I am not going to argue "pointless box-ticking exercises" point, but without FIPS certification LibreSSL adoption will always be limited.

As analogy, lets say you discovered cure for cancer that can be made at home from 5$-worth of household supplies. Until you get it FDA approved, people would still die from cancer.

Re:Is it FIPS certified?

[jandrese]

The OpenBSD guys don't care about FIPS, but if someone else does they're more than welcome to take the LibreSSL code and run it through the FIPS process. The OpenBSD team has already said that they think FIPS does more harm than good, because it locks you into exactly one version of the library which makes it difficult to apply fixes without breaking the certification. People want FIPS certification to mean "this has been proven safe", but that's not true and is impossible for non-trivial projects.

Re:Is it FIPS certified?

[sinij]

It is all but impossible for "interested party" to do this without support of developers. You need to have at least two participants - lab and sponsor. Lab can only test and report, sponsor has to develop evidence, run test vectors and so on. Even if you could find a lab that would agree to do it for free, you still have to have someone create test harnesses, write docs and so on.

Re:Is it FIPS certified?

[nsuccorso]

Clue meter reading zero, sir. No outward signs of intelligence.

Re:Is it FIPS certified?

pfft. One of the complaints about openssl was that it tacked on code just to gain FIPS certification.

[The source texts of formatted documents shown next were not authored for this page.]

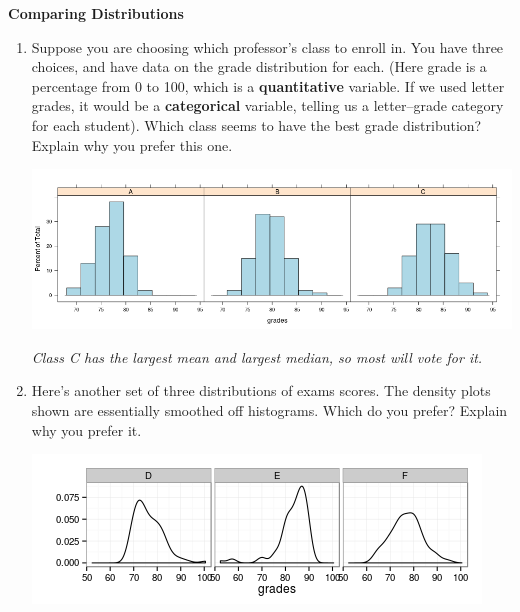 \def\theTopic{ Comparing Distributions }
\def\dayNum{10 }

\begin{center}
{\bf {\large Comparing Distributions}}
\end{center}

\begin{enumerate}
   \item  Suppose you are choosing which professor's class to enroll
     in.  You have three choices, and have data on the grade
     distribution for each. (Here grade is a percentage from 0 to 100,
     which is a {\bf quantitative} variable.  If we used letter
     grades, it would be a {\bf categorical} variable, telling us
     a letter--grade category for each student). Which class seems to
     have the best grade distribution? Explain why you prefer this one. 

    \includegraphics[width=.9\linewidth]{plots/3classGradeCompareMn.png}
\begin{students}
    \vspace{3cm}    
\end{students}

\begin{key}
  {\it Class C has the largest mean and largest median, so most will vote for it. }
\end{key}

\item  Here's another set of three distributions of exams scores.
     The density plots shown are essentially smoothed off histograms.
     Which do you prefer?  Explain why you prefer it. 

   \includegraphics[width=.9\linewidth]{plots/3classGradeCompareSkw.png}
\begin{students}
    \vspace{5cm}    
\end{students}


\end{enumerate}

So it gets certified, but now is still loaded with obsolete, insecure cruft that makes it less secure and vulnerable to attacks. In which case, its FIPS certification status is meaningless in terms of providing real security.

Re:Is it FIPS certified?

[sinij]

I disagree. FIPS main goal is to mitigate people from making preventable mistakes from home-cooking crypto primitives. This was a big issue during early 90s. In this regard - NIST succeeded. We now have open standards, reference implementations, and openly available testing tools. You could even argue that FIPS program succeeded tot he point of becoming irrelevant. For example, hardly anyone get AES wrong these days. Do you think for a moment that if NIST were to go away and stop supporting FIPS, big corps like RSA Security wouldn't crawl back and try to proprietary lock everything down? Imagine having to pay royalties for implementing TLS 3.0, and imagine what that would to to Open Source.

Re:Is it FIPS certified?

[QuietLagoon]

...FIPS main goal is to mitigate people from making preventable mistakes from home-cooking crypto primitives. ...

The main goal of FIPS should be secure systems in today's dynamic security environment. Note the word "dynamic". Can FIPS move quickly enough?

Re:Is it FIPS certified?

[slashdice]

> you still have to have someone create test harnesses, write docs and so on.

Right, someone like... an "interested party".